Kepada Pak Wahyu,
Saya Jhi, saya mau bertanya tentang masalah penjualan rumah warisan.
4 tahun yg lalu ayah kami meninggal dan mewariskan sebuah rumah yang
cukup besar kepada kami (ibu dan 3 orang anak semua muslim). Masalahnya
salah satu saudara kami yang tinggal di rumah tersebut tidak ingin
menjualnya dengan cara tidak mau menandatangani apapun dokumen2 yang
berkaitan dengan jual-beli. Jalan musyawarah sudah kami tempuh tetapi
saudara saya tersebut tetap tidak mau bekerjasama.
Kami sudah berupaya mencari tahu bagaimana jalan keluar dari masalah
ini, diantaranya ada yang menyarankan ke pengadilan agama.

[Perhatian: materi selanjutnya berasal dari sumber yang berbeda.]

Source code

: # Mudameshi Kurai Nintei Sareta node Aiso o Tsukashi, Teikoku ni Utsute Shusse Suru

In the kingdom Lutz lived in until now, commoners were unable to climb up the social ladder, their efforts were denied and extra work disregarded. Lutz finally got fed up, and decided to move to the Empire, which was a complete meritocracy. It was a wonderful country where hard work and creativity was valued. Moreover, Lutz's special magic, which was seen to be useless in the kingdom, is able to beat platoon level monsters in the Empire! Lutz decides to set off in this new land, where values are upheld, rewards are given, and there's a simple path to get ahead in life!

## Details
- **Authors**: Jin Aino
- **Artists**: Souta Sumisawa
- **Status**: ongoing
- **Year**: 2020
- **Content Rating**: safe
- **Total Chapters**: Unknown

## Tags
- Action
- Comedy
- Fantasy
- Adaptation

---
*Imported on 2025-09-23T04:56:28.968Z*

Tapi kami
masih bingung karena keputusan pengadilan agama setahu saya hanya
mengatur pembagian hak waris, tidak mengatur legalitas jual-beli karena
proses jual-beli tetap harus melibatkan seluruh ahli waris.
Pertanyaan saya :

1. Bagaimana jalan/proses hukum yang harus kami tempuh sehingga rumah
warisan tersebut dapat segera terjual tanpa masalah di kemudian hari.
2. Bagaimana jika nantinya sertifikat (atas nama ayah) di salahgunakan
oleh saudara saya tersebut (dijaminkan), apakah melanggar hukum ?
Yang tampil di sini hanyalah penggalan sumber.